(What this task involves): The entries are given below. Output each one unchanged.

===== Records shown =====

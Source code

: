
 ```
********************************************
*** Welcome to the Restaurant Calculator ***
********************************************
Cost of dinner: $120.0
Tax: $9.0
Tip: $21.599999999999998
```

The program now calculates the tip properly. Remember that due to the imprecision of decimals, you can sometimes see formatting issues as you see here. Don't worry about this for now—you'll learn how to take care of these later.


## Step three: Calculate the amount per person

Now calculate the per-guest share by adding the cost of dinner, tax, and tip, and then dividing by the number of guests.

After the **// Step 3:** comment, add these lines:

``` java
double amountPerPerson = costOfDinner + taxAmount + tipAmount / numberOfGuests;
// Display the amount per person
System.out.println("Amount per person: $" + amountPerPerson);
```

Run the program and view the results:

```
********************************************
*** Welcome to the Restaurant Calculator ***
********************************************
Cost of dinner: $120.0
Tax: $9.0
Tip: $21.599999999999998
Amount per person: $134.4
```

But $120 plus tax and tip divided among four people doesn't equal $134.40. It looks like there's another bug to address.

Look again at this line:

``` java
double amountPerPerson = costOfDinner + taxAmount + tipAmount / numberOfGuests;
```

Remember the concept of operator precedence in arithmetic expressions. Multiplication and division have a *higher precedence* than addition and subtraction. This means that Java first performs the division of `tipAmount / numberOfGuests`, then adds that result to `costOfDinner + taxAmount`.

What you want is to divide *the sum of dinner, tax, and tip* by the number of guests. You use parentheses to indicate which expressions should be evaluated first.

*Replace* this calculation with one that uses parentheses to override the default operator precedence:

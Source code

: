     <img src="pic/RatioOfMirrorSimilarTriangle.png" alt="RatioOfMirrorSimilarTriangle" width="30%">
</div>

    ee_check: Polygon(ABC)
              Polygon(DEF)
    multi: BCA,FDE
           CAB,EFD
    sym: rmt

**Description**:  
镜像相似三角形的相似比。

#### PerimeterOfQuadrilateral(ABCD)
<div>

=====

(Task response):
Source code

:
 ```
********************************************
*** Welcome to the Restaurant Calculator ***
********************************************
Cost of dinner: $120.0
Tax: $9.0
Tip: $21.599999999999998
```

The program now calculates the tip properly. Remember that due to the imprecision of decimals, you can sometimes see formatting issues as you see here. Don't worry about this for now—you'll learn how to take care of these later.


## Step three: Calculate the amount per person

Now calculate the per-guest share by adding the cost of dinner, tax, and tip, and then dividing by the number of guests.

After the **// Step 3:** comment, add these lines:

``` java
double amountPerPerson = costOfDinner + taxAmount + tipAmount / numberOfGuests;
// Display the amount per person
System.out.println("Amount per person: $" + amountPerPerson);
```

Run the program and view the results:

```
********************************************
*** Welcome to the Restaurant Calculator ***
********************************************
Cost of dinner: $120.0
Tax: $9.0
Tip: $21.599999999999998
Amount per person: $134.4
```

But $120 plus tax and tip divided among four people doesn't equal $134.40. It looks like there's another bug to address.

Look again at this line:

``` java
double amountPerPerson = costOfDinner + taxAmount + tipAmount / numberOfGuests;
```

Remember the concept of operator precedence in arithmetic expressions. Multiplication and division have a *higher precedence* than addition and subtraction. This means that Java first performs the division of `tipAmount / numberOfGuests`, then adds that result to `costOfDinner + taxAmount`.

What you want is to divide *the sum of dinner, tax, and tip* by the number of guests. You use parentheses to indicate which expressions should be evaluated first.

*Replace* this calculation with one that uses parentheses to override the default operator precedence:

Source code

:     <img src="pic/RatioOfMirrorSimilarTriangle.png" alt="RatioOfMirrorSimilarTriangle" width="30%">
</div>

    ee_check: Polygon(ABC)
              Polygon(DEF)
    multi: BCA,FDE
           CAB,EFD
    sym: rmt

**Description**:  
镜像相似三角形的相似比。

#### PerimeterOfQuadrilateral(ABCD)
<div>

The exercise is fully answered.